Extracted material —

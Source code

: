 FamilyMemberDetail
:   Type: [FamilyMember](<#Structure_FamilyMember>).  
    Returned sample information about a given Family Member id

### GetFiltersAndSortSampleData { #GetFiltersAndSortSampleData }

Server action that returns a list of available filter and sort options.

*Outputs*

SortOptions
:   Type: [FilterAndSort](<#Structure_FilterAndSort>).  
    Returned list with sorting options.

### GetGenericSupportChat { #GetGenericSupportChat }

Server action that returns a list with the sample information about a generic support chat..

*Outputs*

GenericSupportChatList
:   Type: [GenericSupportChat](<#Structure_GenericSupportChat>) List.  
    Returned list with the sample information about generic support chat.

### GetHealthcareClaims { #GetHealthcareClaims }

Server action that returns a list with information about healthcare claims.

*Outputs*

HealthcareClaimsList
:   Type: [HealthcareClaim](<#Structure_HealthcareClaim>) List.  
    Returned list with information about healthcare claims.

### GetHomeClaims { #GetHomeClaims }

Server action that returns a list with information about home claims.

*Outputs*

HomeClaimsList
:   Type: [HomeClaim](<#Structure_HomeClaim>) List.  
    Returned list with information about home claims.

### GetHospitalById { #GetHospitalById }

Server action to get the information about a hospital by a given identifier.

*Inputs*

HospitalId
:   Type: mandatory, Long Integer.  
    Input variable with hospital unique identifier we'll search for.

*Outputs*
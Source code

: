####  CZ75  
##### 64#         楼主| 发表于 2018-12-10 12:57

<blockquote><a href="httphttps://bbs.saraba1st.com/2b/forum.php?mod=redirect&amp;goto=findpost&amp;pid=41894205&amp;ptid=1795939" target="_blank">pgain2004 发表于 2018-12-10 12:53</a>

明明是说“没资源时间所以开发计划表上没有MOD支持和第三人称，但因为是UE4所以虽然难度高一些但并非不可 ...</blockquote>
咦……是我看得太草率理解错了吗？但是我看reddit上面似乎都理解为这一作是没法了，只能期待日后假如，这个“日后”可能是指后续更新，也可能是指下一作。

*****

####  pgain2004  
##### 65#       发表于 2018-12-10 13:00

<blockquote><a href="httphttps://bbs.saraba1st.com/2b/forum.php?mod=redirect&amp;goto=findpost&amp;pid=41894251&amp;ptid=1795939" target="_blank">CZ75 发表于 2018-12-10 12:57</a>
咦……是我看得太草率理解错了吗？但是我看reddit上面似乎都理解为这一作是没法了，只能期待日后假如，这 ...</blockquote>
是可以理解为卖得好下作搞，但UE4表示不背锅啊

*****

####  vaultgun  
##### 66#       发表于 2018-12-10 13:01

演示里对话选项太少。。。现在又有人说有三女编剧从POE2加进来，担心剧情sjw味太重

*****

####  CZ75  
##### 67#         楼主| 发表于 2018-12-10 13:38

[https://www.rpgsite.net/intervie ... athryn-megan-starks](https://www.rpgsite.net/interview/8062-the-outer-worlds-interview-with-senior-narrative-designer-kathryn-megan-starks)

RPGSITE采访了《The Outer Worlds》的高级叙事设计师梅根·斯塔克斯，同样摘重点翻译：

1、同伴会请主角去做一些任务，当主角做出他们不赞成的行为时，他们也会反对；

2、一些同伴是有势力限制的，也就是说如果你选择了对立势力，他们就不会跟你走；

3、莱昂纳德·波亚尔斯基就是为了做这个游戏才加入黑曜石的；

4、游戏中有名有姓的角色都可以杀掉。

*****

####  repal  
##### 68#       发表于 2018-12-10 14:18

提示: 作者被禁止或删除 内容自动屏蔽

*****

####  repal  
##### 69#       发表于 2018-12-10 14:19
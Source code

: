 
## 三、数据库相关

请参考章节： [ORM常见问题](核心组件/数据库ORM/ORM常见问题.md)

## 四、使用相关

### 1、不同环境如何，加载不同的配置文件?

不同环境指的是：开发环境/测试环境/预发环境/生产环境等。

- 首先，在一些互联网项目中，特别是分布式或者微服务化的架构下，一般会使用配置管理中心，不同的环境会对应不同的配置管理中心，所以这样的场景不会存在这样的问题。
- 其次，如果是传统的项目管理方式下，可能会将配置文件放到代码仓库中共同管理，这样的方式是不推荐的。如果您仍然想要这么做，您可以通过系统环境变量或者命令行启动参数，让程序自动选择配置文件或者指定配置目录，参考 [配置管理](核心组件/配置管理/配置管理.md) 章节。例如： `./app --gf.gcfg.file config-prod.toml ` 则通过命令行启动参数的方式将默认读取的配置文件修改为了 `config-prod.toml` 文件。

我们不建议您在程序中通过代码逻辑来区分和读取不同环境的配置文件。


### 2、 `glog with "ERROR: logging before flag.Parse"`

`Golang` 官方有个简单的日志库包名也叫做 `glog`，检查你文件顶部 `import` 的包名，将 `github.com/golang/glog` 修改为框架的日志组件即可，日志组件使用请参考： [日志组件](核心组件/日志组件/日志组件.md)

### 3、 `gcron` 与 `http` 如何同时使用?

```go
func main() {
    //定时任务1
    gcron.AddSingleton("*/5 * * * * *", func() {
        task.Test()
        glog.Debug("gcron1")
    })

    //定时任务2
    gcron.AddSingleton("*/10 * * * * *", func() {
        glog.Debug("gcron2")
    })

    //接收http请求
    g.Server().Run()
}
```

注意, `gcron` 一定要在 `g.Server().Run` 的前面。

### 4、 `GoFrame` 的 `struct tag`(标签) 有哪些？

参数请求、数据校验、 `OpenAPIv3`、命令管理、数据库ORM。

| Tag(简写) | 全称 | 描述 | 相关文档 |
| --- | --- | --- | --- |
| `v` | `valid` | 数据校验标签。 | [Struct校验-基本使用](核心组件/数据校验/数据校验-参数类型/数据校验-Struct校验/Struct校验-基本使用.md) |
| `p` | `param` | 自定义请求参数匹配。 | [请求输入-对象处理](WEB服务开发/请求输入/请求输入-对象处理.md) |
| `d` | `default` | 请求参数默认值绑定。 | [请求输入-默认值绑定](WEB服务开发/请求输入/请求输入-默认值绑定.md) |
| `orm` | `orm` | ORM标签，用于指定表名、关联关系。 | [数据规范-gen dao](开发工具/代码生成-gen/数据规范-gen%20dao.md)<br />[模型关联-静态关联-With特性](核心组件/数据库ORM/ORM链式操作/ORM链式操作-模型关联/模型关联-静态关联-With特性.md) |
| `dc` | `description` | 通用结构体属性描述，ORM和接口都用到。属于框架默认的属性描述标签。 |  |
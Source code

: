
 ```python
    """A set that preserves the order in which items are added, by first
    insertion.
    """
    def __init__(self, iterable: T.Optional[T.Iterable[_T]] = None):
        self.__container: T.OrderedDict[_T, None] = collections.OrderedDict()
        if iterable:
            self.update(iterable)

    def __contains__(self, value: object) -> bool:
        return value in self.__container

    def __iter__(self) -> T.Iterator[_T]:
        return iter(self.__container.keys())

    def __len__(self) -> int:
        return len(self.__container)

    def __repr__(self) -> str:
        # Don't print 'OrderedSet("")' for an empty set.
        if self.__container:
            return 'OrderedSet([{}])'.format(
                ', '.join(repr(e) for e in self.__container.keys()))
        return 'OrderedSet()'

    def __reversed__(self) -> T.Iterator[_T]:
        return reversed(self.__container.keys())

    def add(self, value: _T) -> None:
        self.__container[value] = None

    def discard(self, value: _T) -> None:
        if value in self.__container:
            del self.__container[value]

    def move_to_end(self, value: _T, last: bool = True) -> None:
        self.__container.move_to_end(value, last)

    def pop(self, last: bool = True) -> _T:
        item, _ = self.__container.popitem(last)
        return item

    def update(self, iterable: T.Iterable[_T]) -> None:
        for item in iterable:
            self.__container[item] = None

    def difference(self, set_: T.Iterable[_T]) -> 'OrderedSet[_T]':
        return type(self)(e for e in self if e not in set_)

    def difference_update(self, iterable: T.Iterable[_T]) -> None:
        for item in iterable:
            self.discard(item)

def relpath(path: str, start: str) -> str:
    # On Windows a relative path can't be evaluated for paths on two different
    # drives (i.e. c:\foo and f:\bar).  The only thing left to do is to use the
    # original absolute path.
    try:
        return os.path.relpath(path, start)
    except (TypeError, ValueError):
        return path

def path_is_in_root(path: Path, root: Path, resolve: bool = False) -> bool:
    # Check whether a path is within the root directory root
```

What to do — In the listing above, find the line with "1、同伴会请主角去做一些任务，当主角做出他们不赞成的行为时，他们也会反对；" and the line with "不同环境指的是：开发环境/测试环境/预发环境/生产环境等。"; set down exactly those two lines and every line between them, nothing more.

Your solution —
1、同伴会请主角去做一些任务，当主角做出他们不赞成的行为时，他们也会反对；

2、一些同伴是有势力限制的，也就是说如果你选择了对立势力，他们就不会跟你走；

3、莱昂纳德·波亚尔斯基就是为了做这个游戏才加入黑曜石的；

4、游戏中有名有姓的角色都可以杀掉。

*****

####  repal  
##### 68#       发表于 2018-12-10 14:18

提示: 作者被禁止或删除 内容自动屏蔽

*****

####  repal  
##### 69#       发表于 2018-12-10 14:19
Source code

: 
## 三、数据库相关

请参考章节： [ORM常见问题](核心组件/数据库ORM/ORM常见问题.md)

## 四、使用相关

### 1、不同环境如何，加载不同的配置文件?

不同环境指的是：开发环境/测试环境/预发环境/生产环境等。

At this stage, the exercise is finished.